(Rendered images with source text)
☆ ☆ ☆

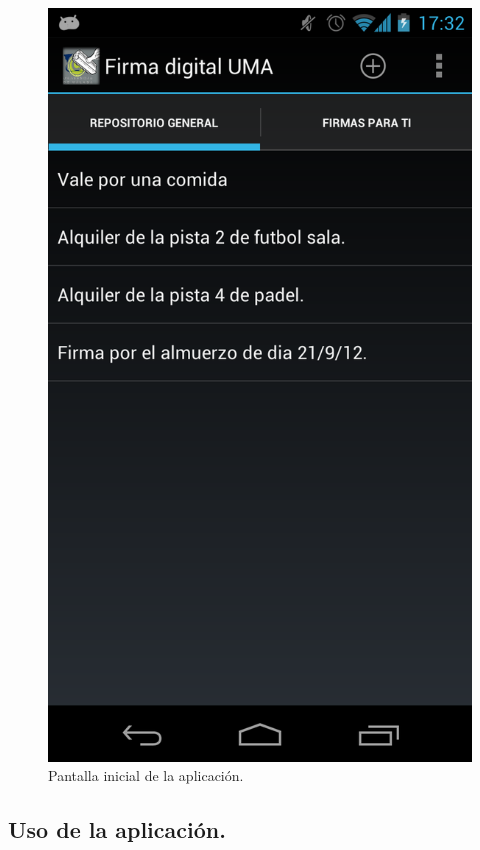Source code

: \begin{figure}[h]
  \centering
    \includegraphics[scale=0.2]{./Android/imagenes/pantallaPrincipal.png}
  \caption{Pantalla inicial de la aplicación.}
  \label{fig:pantallaPrincipal}
\end{figure}

\subsection{Uso de la aplicación.}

☆ ☆ ☆

Exercise prompt: Pull every line with the word "pantallaPrincipal" from the data.

Response box:
    \includegraphics[scale=0.2]{./Android/imagenes/pantallaPrincipal.png}
  \label{fig:pantallaPrincipal}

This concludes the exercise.